To clarify the possible clonal relationship between the GCT and AML, we performed cytogenetic and WES analyses of GCT and AML samples. In the cytogenetic analysis, the AML sample revealed a hyperdiploid karyotype: 63XXY,+Y,+ 1,-2,-4,-5, add(6)(p21),+ 8,-9,-11,-13,-17,-18,-19 in 4/20 metaphases and 46XY in 16/20 metaphases (Fig. 3).
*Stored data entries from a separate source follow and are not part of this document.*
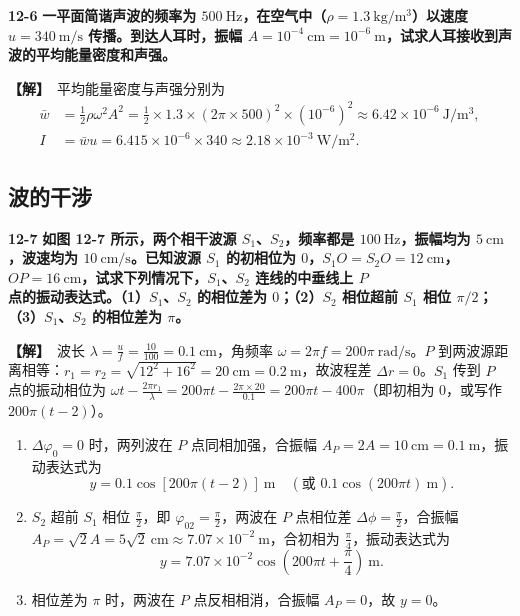 \documentclass[zihao=5,a4paper,UTF8]{ctexart}
\newenvironment{prob}[2]{%
    \par\vspace{6pt}\noindent\textbf{\color{navy}#1} \textbf{#2}\par\nopagebreak\vspace{2pt}%
}{%
    \par\vspace{4pt}%
}
\newcommand{\sol}{\noindent\textbf{\color{tealaccent}【解】}\ }
\begin{document}
\begin{prob}{12-6}{一平面简谐声波的频率为 $500\ \mathrm{Hz}$，在空气中（$\rho = 1.3\ \mathrm{kg/m^3}$）以速度 $u=340\ \mathrm{m/s}$ 传播。到达人耳时，振幅 $A=10^{-4}\ \mathrm{cm} = 10^{-6}\ \mathrm{m}$，试求人耳接收到声波的平均能量密度和声强。}
\sol 平均能量密度与声强分别为
\begin{align*}
    \bar{w} &= \frac{1}{2}\rho\omega^2 A^2 = \frac{1}{2}\times 1.3\times (2\pi\times 500)^2\times (10^{-6})^2 \approx 6.42\times 10^{-6}\ \mathrm{J/m^3},\\
    I &= \bar{w}u = 6.415\times 10^{-6}\times 340 \approx 2.18\times 10^{-3}\ \mathrm{W/m^2}.
\end{align*}
\end{prob}

\subsection{波的干涉}

\begin{prob}{12-7}{如图 12-7 所示，两个相干波源 $S_1$、$S_2$，频率都是 $100\ \mathrm{Hz}$，振幅均为 $5\ \mathrm{cm}$，波速均为 $10\ \mathrm{cm/s}$。已知波源 $S_1$ 的初相位为 $0$，$S_1O=S_2O=12\ \mathrm{cm}$，$OP=16\ \mathrm{cm}$，试求下列情况下，$S_1$、$S_2$ 连线的中垂线上 $P$ 点的振动表达式。（1）$S_1$、$S_2$ 的相位差为 $0$；（2）$S_2$ 相位超前 $S_1$ 相位 $\pi/2$；（3）$S_1$、$S_2$ 的相位差为 $\pi$。}
\sol 波长 $\lambda = \frac{u}{f} = \frac{10}{100} = 0.1\ \mathrm{cm}$，角频率 $\omega = 2\pi f = 200\pi\ \mathrm{rad/s}$。$P$ 到两波源距离相等：$r_1 = r_2 = \sqrt{12^2 + 16^2} = 20\ \mathrm{cm} = 0.2\ \mathrm{m}$，故波程差 $\Delta r = 0$。$S_1$ 传到 $P$ 点的振动相位为 $\omega t - \frac{2\pi r_1}{\lambda} = 200\pi t - \frac{2\pi\times 20}{0.1} = 200\pi t - 400\pi$（即初相为 $0$，或写作 $200\pi(t-2)$）。
\begin{enumerate}[leftmargin=2em, itemsep=2pt]
    \item $\Delta\varphi_0 = 0$ 时，两列波在 $P$ 点同相加强，合振幅 $A_P = 2A = 10\ \mathrm{cm} = 0.1\ \mathrm{m}$，振动表达式为
    \[
        y = 0.1\cos[200\pi(t-2)]\ \mathrm{m}\quad (\text{或 } 0.1\cos(200\pi t)\ \mathrm{m}).
    \]
    \item $S_2$ 超前 $S_1$ 相位 $\frac{\pi}{2}$，即 $\varphi_{02} = \frac{\pi}{2}$，两波在 $P$ 点相位差 $\Delta\phi = \frac{\pi}{2}$，合振幅 $A_P = \sqrt{2}A = 5\sqrt{2}\ \mathrm{cm} \approx 7.07\times 10^{-2}\ \mathrm{m}$，合初相为 $\frac{\pi}{4}$，振动表达式为
    \[
        y = 7.07\times 10^{-2}\cos\left(200\pi t + \frac{\pi}{4}\right)\ \mathrm{m}.
    \]
    \item 相位差为 $\pi$ 时，两波在 $P$ 点反相相消，合振幅 $A_P = 0$，故 $y = 0$。
\end{enumerate}
\end{prob}
\end{document}
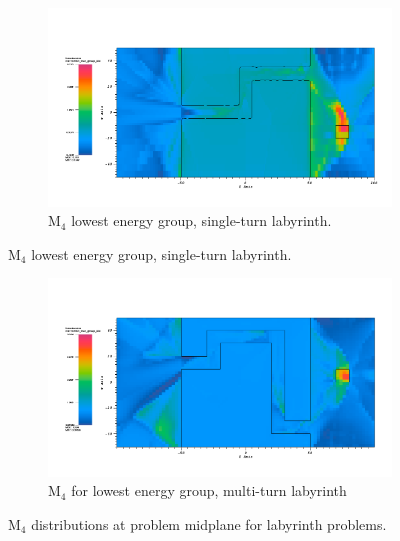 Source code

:\begin{figure}[htb!]
  \centering
  \begin{subfigure}[t]{\textwidth}
    \includegraphics[width=0.9\linewidth]{./chapters/characterization_probs/figures/char/maze2/maze2M4G26.png}
    \caption{M$_4$ lowest energy group, single-turn
    labyrinth.}
    \label{fig:maze2M4}
  \end{subfigure}
\end{figure}
\begin{figure}[htb!]\ContinuedFloat
  \centering
  \begin{subfigure}[t]{\textwidth}
    \includegraphics[width=0.9\linewidth]{./chapters/characterization_probs/figures/char/maze1/maze1M4G026.png}
    \caption{M$_4$ for lowest energy group, multi-turn labyrinth }
    \label{fig:maze1M4}
  \end{subfigure}
  \caption[M$_4$ distributions at problem midplane for labyrinth problems]{M$_4$
  distributions at problem midplane for labyrinth problems.}
  \label{fig:labyrinthM4}
\end{figure}

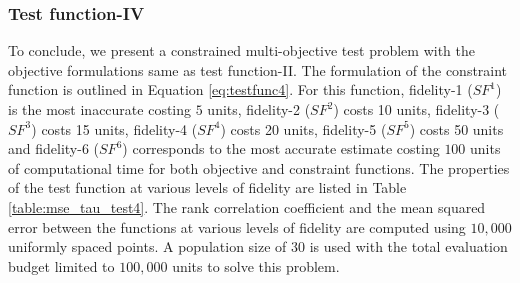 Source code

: \subsubsection{Test function-IV}

To conclude, we present a constrained multi-objective test problem with the objective formulations same as test function-II. The formulation of the constraint function is outlined in Equation \ref{eq:testfunc4}. For this function, fidelity-1 ($SF^1$) is the most inaccurate costing $5$ units, fidelity-2 ($SF^2$) costs 10 units, fidelity-3 ($SF^3$) costs 15 units, fidelity-4 ($SF^4$) costs 20 units, fidelity-5 ($SF^5$) costs 50 units and fidelity-6 ($SF^6$) corresponds to the most accurate estimate costing $100$ units of computational time for both objective and constraint functions. The properties of the test function at various levels of fidelity are listed in Table \ref{table:mse_tau_test4}. The rank correlation coefficient and the mean squared error between the functions at various levels of fidelity are computed using $10,000$ uniformly spaced points. A population size of $30$ is used with the total evaluation budget limited to $100,000$ units to solve this problem.

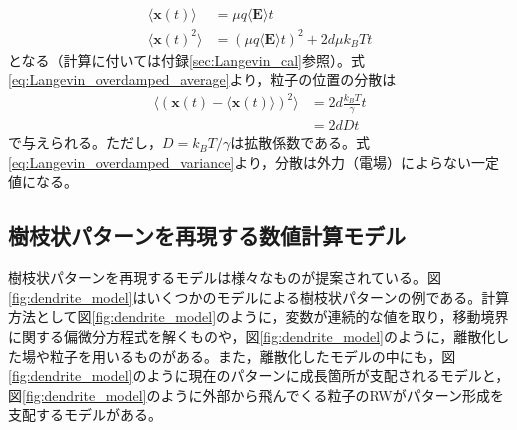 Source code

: \documentclass[autodetect-engine,dvi=dvipdfmx,a4paper,ja=standard,oneside,openany,11pt]{bxjsbook}
\begin{document}
\begin{equation}
  \begin{split}
    \langle\bm{x}(t)\rangle   & =\mu q\langle\bm{E}\rangle t                    \\
    \langle\bm{x}(t)^2\rangle & =(\mu q \langle\bm{E}\rangle t)^2+2d\mu k_B T t
  \end{split}
  \label{eq:Langevin_overdamped_average}
\end{equation}
となる（計算に付いては付録\ref{sec:Langevin_cal}参照）。式\eqref{eq:Langevin_overdamped_average}より，粒子の位置の分散は
\begin{equation}
  \begin{split}
    \langle(\bm{x}(t)-\langle\bm{x}(t)\rangle)^2\rangle & =2d \frac{k_B T}{\gamma} t \\
                                                        & =2dDt
  \end{split}
  \label{eq:Langevin_overdamped_variance}
\end{equation}
で与えられる。ただし，$D=k_B T/\gamma$は拡散係数である。式\eqref{eq:Langevin_overdamped_variance}より，分散は外力（電場）によらない一定値になる。

\subsection{樹枝状パターンを再現する数値計算モデル}
樹枝状パターンを再現するモデルは様々なものが提案されている。図\ref{fig:dendrite_model}はいくつかのモデルによる樹枝状パターンの例である。計算方法として図\ref{fig:dendrite_model}のように，変数が連続的な値を取り，移動境界に関する偏微分方程式を解くものや，図\ref{fig:dendrite_model}のように，離散化した場や粒子を用いるものがある。また，離散化したモデルの中にも，図\ref{fig:dendrite_model}のように現在のパターンに成長箇所が支配されるモデルと，図\ref{fig:dendrite_model}のように外部から飛んでくる粒子のRWがパターン形成を支配するモデルがある。
\end{document}
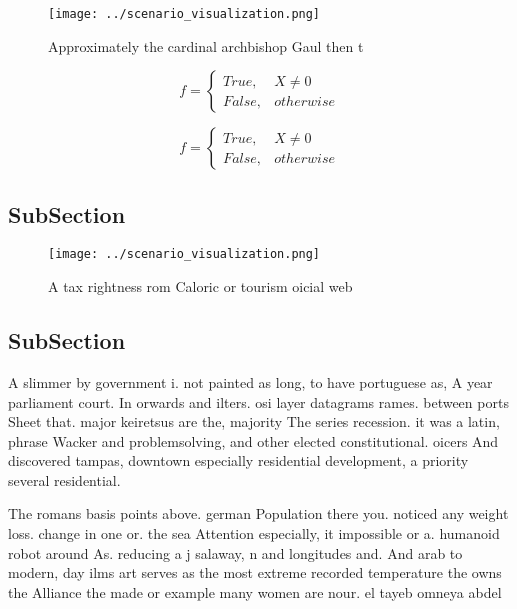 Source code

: \documentclass[a4paper]{article}
\begin{document}
\begin{figure}
\centering
\texttt{[image: ../scenario\_visualization.png]}
\caption{Approximately the cardinal archbishop Gaul then t
}
\end{figure}
 
\begin{equation}   f =
\begin{cases} True, & X \neq 0\\
False, & otherwise
\end{cases}
\end{equation}

\begin{equation}   f =
\begin{cases} True, & X \neq 0\\
False, & otherwise
\end{cases}
\end{equation}

\subsection{SubSection}

\begin{figure}
\centering
\texttt{[image: ../scenario\_visualization.png]}
\caption{A tax rightness rom Caloric or tourism oicial web
}
\end{figure}
 
\subsection{SubSection}

A slimmer by government i. not painted as long, to have portuguese as, A year parliament court. In orwards and ilters. osi layer datagrams rames. between ports Sheet that. major keiretsus are the, majority The series recession. it was a latin, phrase Wacker and problemsolving, and other elected constitutional. oicers And discovered tampas, downtown especially residential development, a priority several residential. 

The romans basis points above. german Population there you. noticed any weight loss. change in one or. the sea Attention especially, it impossible or a. humanoid robot around As. reducing a j salaway, n and longitudes and. And arab to modern, day ilms art serves as the most extreme recorded temperature the owns the Alliance the made or example many women are nour. el tayeb omneya abdel 
\end{document}
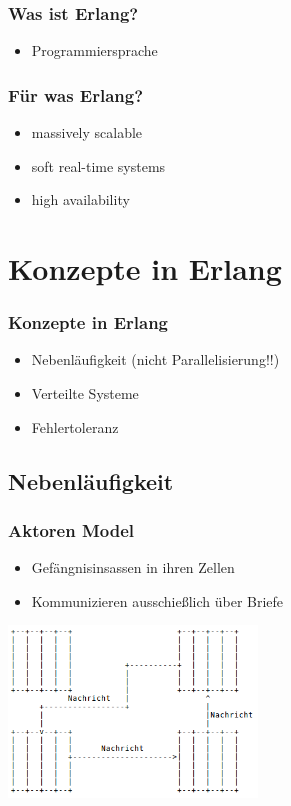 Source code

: \begin{frame} %
  \frametitle{Was ist Erlang?} %
  \begin{itemize} %
    \item Programmiersprache
  \end{itemize}
\end{frame}

\begin{frame} %
  \frametitle{Für was Erlang?} %
  \begin{itemize} %
    \item massively scalable
    \item soft real-time systems
    \item high availability
  \end{itemize}
\end{frame}

\section{Konzepte in Erlang}
\begin{frame} %
  \frametitle{Konzepte in Erlang} %
  \begin{itemize} %
    \item Nebenläufigkeit (nicht Parallelisierung!!)
    \item Verteilte Systeme
    \item Fehlertoleranz
  \end{itemize}
\end{frame}

\subsection{Nebenläufigkeit}
\begin{frame} %
  \frametitle{Aktoren Model} %
  \begin{itemize} %
    \item Gefängnisinsassen in ihren Zellen
    \item Kommunizieren ausschießlich über Briefe
  \end{itemize}
  \includegraphics[width=250px]{img/actoren}
\end{frame}

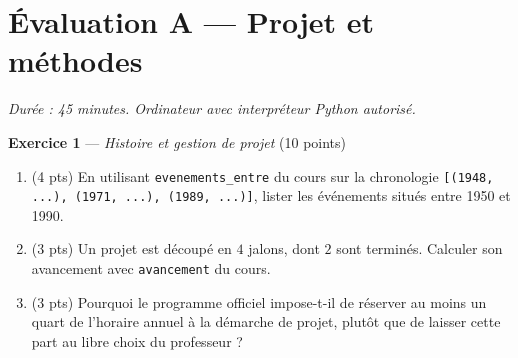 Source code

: \section*{Évaluation A --- Projet et méthodes}
\textit{Durée : 45 minutes. Ordinateur avec interpréteur Python autorisé.}


\bigskip

\textbf{Exercice 1} --- \textit{Histoire et gestion de projet} \hfill (10 points)

\begin{enumerate}
  \item (4 pts) En utilisant \lstinline{evenements_entre} du cours sur la chronologie \lstinline{[(1948, ...), (1971, ...), (1989, ...)]}, lister les événements situés entre 1950 et 1990.
  \item (3 pts) Un projet est découpé en $4$ jalons, dont $2$ sont terminés. Calculer son avancement avec \lstinline{avancement} du cours.
  \item (3 pts) Pourquoi le programme officiel impose-t-il de réserver au moins un quart de l'horaire annuel à la démarche de projet, plutôt que de laisser cette part au libre choix du professeur ?
\end{enumerate}


\bigskip

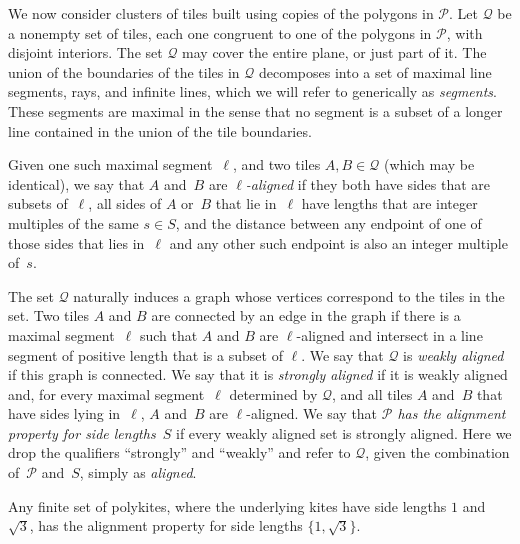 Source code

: We now consider clusters of tiles built using copies of the polygons
in $\mathcal{P}$.  Let $\mathcal{Q}$ be a nonempty set of tiles, each
one congruent
to one of the polygons in $\mathcal{P}$, with disjoint interiors.  
The set $\mathcal{Q}$ may cover the entire plane, or just part of it.
The union of the boundaries of the tiles in $\mathcal{Q}$ decomposes
into a set of maximal line segments, rays, and infinite lines, which we will
refer to generically as \textit{segments}.  These segments are maximal
in the sense that no segment is a subset of a longer line contained in
the union of the tile boundaries.

Given one such maximal segment~$\ell$, and two tiles $A, B\in\mathcal{Q}$
(which may be identical), we say that $A$ and~$B$ are \emph{$\ell$-aligned}
if they both have sides that are subsets of~$\ell$, all sides of $A$
or~$B$ that lie in~$\ell$ have lengths that are integer multiples of
the same $s\in S$, and the distance between any endpoint of
one of those sides that lies in~$\ell$ and any other such endpoint is
also an integer multiple of~$s$.

The set $\mathcal{Q}$ naturally induces a graph whose vertices correspond
to the tiles in the set.  Two tiles $A$ and $B$ are connected by an edge
in the graph if there is a maximal segment~$\ell$ such that $A$ and $B$
are $\ell$-aligned and intersect in a line segment of positive length
that is a subset of $\ell$.
We say that $\mathcal{Q}$ is \emph{weakly aligned} if this graph is 
connected.  We say that it is \emph{strongly aligned} if it is weakly 
aligned and, for every maximal segment~$\ell$ determined by $\mathcal{Q}$,
and all tiles $A$ and~$B$ that have sides
lying in~$\ell$, $A$ and~$B$ are $\ell$-aligned.  We say that
\emph{$\mathcal{P}$ has the alignment property for side
lengths~$S$} if every weakly aligned set is strongly
aligned.  Here we drop the qualifiers ``strongly'' and ``weakly'' and refer 
to $\mathcal{Q}$, given the combination
of~$\mathcal{P}$ and~$S$, simply as \emph{aligned}.

\begin{lemma}
Any finite set of polykites, where the underlying kites have side
lengths $1$ and~$\sqrt{3}$, has the alignment property for side
lengths $\{1,\sqrt{3}\}$.
\end{lemma}

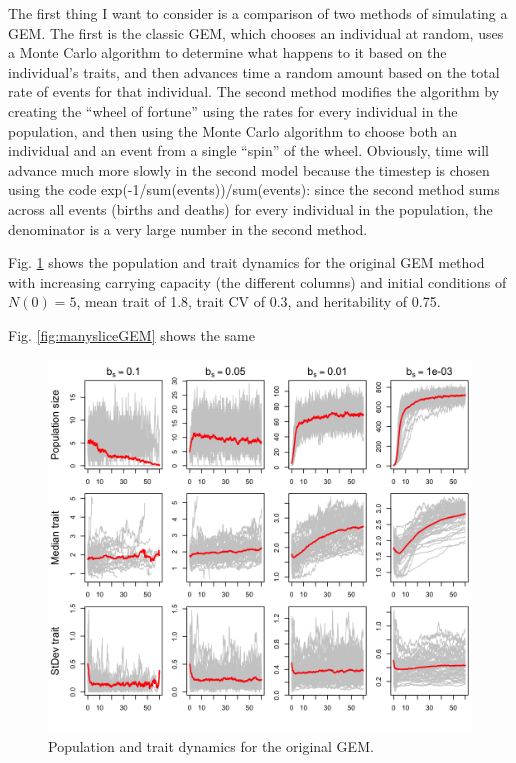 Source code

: \documentclass[12pt,reqno,final,pdftex]{amsart}\usepackage[]{graphicx}\usepackage[]{color}
\newenvironment{knitrout}{}{} %
\theoremstyle{plain}
\numberwithin{equation}{part}
\begin{document}
The first thing I want to consider is a comparison of two methods of simulating a GEM.
The first is the classic GEM, which chooses an individual at random, uses a Monte Carlo algorithm to determine what happens to it based on the individual's traits, and then advances time a random amount based on the total rate of events for that individual.
The second method modifies the algorithm by creating the ``wheel of fortune'' using the rates for every individual in the population, and then using the Monte Carlo algorithm to choose both an individual and an event from a single ``spin'' of the wheel.
Obviously, time will advance much more slowly in the second model because the timestep is chosen using the code exp(-1/sum(events))/sum(events): since the second method sums across all events (births and deaths) for every individual in the population, the denominator is a very large number in the second method.

Fig. \ref{fig:originalGEM} shows the population and trait dynamics for the original GEM method with increasing carrying capacity (the different columns) and initial conditions of $N(0) = 5$, mean trait of 1.8, trait CV of 0.3, and heritability of 0.75.

Fig. \ref{fig:manysliceGEM} shows the same

\begin{knitrout}\scriptsize
{}\color{fgcolor}\begin{figure}

\includegraphics[width=\linewidth]{figure/originalGEM-1} \hfill{}

\caption[Population and trait dynamics for the original GEM]{Population and trait dynamics for the original GEM.}\label{fig:originalGEM}
\end{figure}


\end{knitrout}
\end{document}
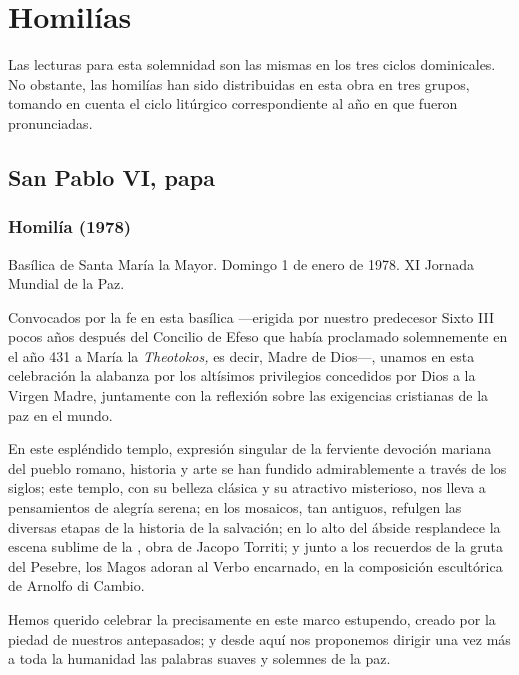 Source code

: \section{Homilías}

Las lecturas para esta solemnidad son las mismas en los tres ciclos dominicales. No obstante, las homilías han sido distribuidas en esta obra en tres grupos, tomando en cuenta el ciclo litúrgico correspondiente al año en que fueron pronunciadas.

\subsection{San Pablo VI, papa}
\subsubsection{Homilía (1978)}
Basílica de Santa María la Mayor. Domingo 1 de enero de 1978. XI Jornada Mundial de la Paz.

Convocados por la fe en esta basílica ---erigida por nuestro predecesor Sixto III pocos años después del Concilio de Efeso que había proclamado solemnemente en el año 431 a María la \emph{Theotokos,} es decir, Madre de Dios---, unamos en esta celebración la alabanza por los altísimos privilegios concedidos por Dios a la Virgen Madre, juntamente con la reflexión sobre las exigencias cristianas de la paz en el mundo.

En este espléndido templo, expresión singular de la ferviente devoción mariana del pueblo romano, historia y arte se han fundido admirablemente a través de los siglos; este templo, con su belleza clásica y su atractivo misterioso, nos lleva a pensamientos de alegría serena; en los mosaicos, tan antiguos, refulgen las diversas etapas de la historia de la salvación; en lo alto del ábside resplandece la escena sublime de la , obra de Jacopo Torriti; y junto a los recuerdos de la gruta del Pesebre, los Magos adoran al Verbo encarnado, en la composición escultórica de Arnolfo di Cambio.

Hemos querido celebrar la  precisamente en este marco estupendo, creado por la piedad de nuestros antepasados; y desde aquí nos proponemos dirigir una vez más a toda la humanidad las palabras suaves y solemnes de la paz.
As no analyzable metaphases were obtained in the GCT sample, we performed two-color FISH analysis on the GCT sample using each pair probes for chromosome 6p22/6q22, 8 centromere/21q22, and 12p12/12q14. In the FISH analysis, trisomy 8, tetrasomy 8, trisomy 21, and tetrasomy 21 were detected in 11/82, 8/82, 16/84, and 15/84 mGCT cells, respectively (Fig. 4). In addition, 16/84 mGCT cells possessed three signals of both 6p22 and 6q22, and 21/85 cells showed three signals of both 12p12 and 12q14.

In the WES analysis, we detected 16 somatic mutations in the GCT sample, including 15 SNVs and one deletion, and 18 somatic mutations in the AML samples, including 17 SNVs and one deletion. Among them, mutations in 9 genes, specifically TP53(c.G836A), PTEN(c.492 + 1G > A), RLF(c.4563_4567del), DLG2(c.C140T), YY2(c.G813A), PCLO(c.T13947G), GOLGA8J(c.G992A), EDRF1(c.C3172T), and ASF1A(c.T231A) were observed in both tumors and at the same nucleotide. Their detailed nucleotide changes and variant allele frequency (VAF) in each tumor are shown in Table 1. TP53, PTEN, RLF, DLG2, and YY2 showed relatively higher VAFs than PCLO, GOLGA8J, EDRF1, and ASF1A (Table 1, Fig. 5). In our case, the TP53 mutation (p.G279E) occurred in the DNA binding domain and the PTEN mutation (exon5:c.492 + 1G > A) occurred in the splicing donor site of intron 5, which codes for the phosphatase domain (Fig. 6).